For those of you scouring through the ASX for any news reports from the company that could explain today's severe plunge, don't bother – the company didn't release any news.
Instead, the fall can likely be attributed to the heavy fall in oil prices overnight.
Brent crude, which is the global benchmark, shed 3.9% of its value to just US$46.90 a barrel, while West Texas Intermediate, considered the US benchmark, dropped 4.3%.
The latter hit a low of US$40.60 a barrel overnight, the lowest since March 2009, although it soon settled around the US$40.78 mark.
The problem is, conditions are expected to worsen still.
According to The Australian Financial Review, Citigroup says a price of US$32 a barrel is a 'conceivable reality'.
It's hard to argue with them, based on the massive supply and demand imbalance already existing in the global market. Throw in the fact that Iran is expected to boost exports soon too and oil prices could definitely have further to fall.
The market certainly seems to believe it, punishing stocks in the energy sector left, right, and centre.
Woodside Petroleum Limited (ASX: WPL), for instance, is down 2.6%, while Santos Ltd (ASX: STO) is down 5.4%.
Then there's Senex Energy Ltd (ASX: SXY) and Origin Energy Ltd (ASX: ORG) which have plunged 8.1% and 10.8%, respectively.
'But what's this got to do with Liquefied Natural Gas?' I hear you ask…
What some investors don't realise is that international shipments of liquefied natural gas, or LNG, are generally price-indexed to crude oil.
In other words, falling oil prices typically lead to a comparable drop in LNG prices.
The beautiful thing about Liquefied Natural Gas, the company with the ticker code ASX:LNG, is that it won't assume any commodity price risk once its Magnolia and Bear Head LNG projects are in operation.
It'll simply charge a flat fee per unit, and watch as the cash rolls in over the lifetime of its contracts.

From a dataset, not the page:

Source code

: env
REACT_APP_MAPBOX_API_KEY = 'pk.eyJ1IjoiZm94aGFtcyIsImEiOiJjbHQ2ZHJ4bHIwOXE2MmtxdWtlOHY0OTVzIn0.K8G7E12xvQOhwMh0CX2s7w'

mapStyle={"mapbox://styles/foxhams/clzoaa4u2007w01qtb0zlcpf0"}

The danger however, comes before that.
Falling oil prices could mean that cheap shale gas from North America will no longer be able to compete with existing supplies in the key growth markets throughout Asia.
What this means is that Liquefied Natural Gas might struggle to turn non-binding agreements into binding toll partners.
Sure, it's already signed one such agreement for its Magnolia project – a 20-year contract with the option of a five-year extension – but it'll need to sign more to justify its current share price.
And that could become a whole lot more difficult if the oil price continues to fall – especially if it drops another 20% like Citibank seems to think it will.
For now, the stock looks like one for the watchlist, and only for the watchlist.